[What is needed] How many lines of the data contain the word "shape"? Give only that number.

*** Input for this task ***

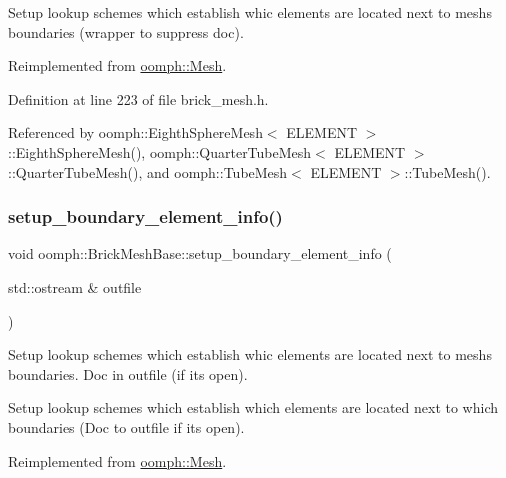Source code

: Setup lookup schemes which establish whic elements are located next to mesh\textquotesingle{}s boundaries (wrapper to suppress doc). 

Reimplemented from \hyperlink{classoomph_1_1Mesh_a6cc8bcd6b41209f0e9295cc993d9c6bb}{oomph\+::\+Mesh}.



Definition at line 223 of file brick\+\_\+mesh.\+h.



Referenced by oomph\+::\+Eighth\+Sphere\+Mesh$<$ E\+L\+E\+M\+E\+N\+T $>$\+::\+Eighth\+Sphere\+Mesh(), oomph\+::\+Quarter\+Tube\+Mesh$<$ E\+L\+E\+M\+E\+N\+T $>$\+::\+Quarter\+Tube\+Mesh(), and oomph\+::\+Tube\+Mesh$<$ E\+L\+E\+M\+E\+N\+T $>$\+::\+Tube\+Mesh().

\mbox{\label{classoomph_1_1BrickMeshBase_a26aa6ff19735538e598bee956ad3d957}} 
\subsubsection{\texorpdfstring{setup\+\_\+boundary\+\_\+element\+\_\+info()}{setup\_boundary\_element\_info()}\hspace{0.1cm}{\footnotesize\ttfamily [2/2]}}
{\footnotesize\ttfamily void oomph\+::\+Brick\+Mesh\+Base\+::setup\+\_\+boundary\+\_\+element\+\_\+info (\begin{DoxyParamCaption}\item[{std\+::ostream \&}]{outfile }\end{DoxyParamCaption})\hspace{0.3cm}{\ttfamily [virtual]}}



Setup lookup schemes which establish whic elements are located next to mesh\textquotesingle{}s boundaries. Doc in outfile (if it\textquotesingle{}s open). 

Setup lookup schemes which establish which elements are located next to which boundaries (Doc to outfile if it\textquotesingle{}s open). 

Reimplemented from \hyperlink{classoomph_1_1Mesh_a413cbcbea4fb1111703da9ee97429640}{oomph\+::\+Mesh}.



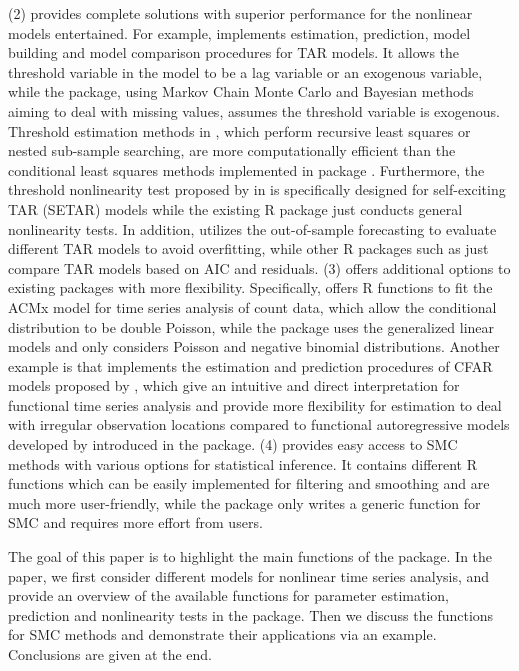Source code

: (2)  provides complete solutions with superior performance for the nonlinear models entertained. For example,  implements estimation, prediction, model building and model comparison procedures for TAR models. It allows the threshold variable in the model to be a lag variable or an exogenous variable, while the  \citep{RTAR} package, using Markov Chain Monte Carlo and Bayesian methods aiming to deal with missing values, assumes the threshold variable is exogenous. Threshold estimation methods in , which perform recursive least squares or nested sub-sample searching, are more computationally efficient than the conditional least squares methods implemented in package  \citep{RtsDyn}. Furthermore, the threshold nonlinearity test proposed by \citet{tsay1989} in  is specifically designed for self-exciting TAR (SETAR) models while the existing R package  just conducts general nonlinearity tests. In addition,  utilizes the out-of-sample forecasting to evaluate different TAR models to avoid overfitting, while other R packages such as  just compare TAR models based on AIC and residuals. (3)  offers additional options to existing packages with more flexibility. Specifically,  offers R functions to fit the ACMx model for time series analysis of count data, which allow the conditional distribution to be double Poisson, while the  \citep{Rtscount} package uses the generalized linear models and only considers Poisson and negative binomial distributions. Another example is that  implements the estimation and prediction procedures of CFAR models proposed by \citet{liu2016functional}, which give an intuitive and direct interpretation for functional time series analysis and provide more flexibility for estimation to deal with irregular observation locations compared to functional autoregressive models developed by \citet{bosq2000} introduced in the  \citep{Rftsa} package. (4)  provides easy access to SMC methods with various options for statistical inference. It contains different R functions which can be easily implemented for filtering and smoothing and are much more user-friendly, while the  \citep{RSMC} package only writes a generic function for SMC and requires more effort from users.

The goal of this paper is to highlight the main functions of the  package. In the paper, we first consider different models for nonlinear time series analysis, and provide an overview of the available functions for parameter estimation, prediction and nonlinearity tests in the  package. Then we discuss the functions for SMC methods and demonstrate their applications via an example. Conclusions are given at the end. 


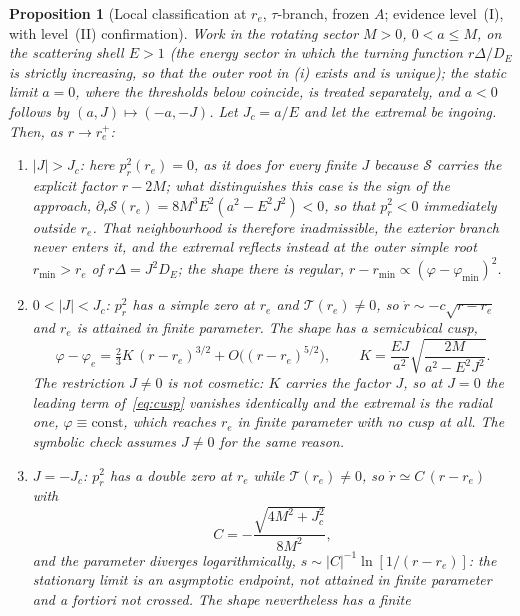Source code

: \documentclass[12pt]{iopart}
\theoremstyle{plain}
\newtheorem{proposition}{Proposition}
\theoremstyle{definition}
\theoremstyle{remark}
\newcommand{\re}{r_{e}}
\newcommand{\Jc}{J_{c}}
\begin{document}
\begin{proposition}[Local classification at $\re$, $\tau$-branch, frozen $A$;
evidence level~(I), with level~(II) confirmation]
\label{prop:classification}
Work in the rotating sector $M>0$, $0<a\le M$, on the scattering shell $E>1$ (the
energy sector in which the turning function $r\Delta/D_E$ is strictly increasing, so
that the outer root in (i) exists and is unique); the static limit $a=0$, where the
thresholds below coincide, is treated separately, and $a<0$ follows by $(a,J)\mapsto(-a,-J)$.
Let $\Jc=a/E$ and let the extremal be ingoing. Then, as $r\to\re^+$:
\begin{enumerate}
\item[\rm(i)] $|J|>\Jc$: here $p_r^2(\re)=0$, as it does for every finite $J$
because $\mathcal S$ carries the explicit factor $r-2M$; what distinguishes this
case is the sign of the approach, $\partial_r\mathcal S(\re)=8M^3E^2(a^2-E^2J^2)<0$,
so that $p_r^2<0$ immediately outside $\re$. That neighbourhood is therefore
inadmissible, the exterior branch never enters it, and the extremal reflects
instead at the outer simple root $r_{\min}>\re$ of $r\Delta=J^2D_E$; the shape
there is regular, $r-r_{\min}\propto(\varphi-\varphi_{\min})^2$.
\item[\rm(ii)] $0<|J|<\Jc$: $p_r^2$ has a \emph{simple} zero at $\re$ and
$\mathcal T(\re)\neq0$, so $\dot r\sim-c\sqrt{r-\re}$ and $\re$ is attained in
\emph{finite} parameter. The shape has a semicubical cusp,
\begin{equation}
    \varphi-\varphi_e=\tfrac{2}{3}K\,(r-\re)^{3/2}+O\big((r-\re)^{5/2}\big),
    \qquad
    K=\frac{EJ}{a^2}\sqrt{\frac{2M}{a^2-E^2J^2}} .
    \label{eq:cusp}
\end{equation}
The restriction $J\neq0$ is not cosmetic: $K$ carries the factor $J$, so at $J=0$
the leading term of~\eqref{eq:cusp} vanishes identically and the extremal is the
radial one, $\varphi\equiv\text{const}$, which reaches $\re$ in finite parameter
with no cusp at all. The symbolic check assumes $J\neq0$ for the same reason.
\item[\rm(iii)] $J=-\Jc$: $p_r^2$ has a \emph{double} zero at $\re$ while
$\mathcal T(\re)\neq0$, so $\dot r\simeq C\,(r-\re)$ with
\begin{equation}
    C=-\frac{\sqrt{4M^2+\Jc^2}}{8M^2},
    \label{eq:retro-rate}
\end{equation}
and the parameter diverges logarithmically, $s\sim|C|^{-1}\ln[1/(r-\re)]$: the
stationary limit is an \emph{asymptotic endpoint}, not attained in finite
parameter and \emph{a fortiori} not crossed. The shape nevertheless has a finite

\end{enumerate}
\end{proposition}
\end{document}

***
*** Input for this task ***

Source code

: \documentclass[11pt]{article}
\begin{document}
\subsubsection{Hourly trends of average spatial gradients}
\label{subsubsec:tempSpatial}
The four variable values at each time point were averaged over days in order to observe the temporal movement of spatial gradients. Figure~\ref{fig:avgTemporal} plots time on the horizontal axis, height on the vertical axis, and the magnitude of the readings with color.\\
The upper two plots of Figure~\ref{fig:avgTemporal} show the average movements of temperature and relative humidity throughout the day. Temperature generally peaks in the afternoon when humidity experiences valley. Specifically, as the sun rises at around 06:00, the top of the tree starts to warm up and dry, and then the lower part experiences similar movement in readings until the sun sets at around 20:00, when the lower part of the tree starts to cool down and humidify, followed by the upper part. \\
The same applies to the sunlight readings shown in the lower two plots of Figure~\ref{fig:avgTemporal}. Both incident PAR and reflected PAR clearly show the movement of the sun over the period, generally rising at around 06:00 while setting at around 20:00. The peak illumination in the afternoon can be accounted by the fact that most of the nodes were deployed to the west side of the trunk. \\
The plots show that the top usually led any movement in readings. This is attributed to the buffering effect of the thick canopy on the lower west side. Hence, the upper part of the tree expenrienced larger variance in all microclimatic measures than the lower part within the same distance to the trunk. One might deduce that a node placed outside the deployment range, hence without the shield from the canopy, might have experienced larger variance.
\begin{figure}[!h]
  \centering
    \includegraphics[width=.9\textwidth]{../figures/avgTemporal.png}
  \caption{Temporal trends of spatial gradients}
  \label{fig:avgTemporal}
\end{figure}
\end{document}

***

[Written answer] 3